TASK REQUIREMENTS:
Please copy, with no word changed, only the run of lines that opens with the line containing "[parent ⬆️](#e" and closes with the last line below.

DATA EXTRACT:

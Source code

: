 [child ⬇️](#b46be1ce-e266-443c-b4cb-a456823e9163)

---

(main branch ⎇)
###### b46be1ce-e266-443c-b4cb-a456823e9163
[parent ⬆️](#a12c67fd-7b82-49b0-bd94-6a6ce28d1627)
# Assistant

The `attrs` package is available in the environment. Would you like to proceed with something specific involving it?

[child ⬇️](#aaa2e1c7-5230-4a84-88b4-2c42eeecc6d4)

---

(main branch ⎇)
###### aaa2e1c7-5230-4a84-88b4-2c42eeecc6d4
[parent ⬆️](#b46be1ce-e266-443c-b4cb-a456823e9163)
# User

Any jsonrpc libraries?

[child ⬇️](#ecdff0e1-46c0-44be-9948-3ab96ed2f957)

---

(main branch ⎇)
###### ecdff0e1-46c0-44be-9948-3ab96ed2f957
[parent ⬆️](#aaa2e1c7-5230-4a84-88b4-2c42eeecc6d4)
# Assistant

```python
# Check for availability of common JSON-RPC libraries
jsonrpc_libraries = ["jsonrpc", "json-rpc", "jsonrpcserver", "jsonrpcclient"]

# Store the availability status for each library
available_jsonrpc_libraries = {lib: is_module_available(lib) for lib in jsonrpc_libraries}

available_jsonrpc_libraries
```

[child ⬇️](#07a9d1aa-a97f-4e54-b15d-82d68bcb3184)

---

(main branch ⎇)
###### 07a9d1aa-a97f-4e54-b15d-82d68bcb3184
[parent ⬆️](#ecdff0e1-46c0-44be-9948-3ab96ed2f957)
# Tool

RESPONSE TO THE EXERCISE:
[parent ⬆️](#ecdff0e1-46c0-44be-9948-3ab96ed2f957)
# Tool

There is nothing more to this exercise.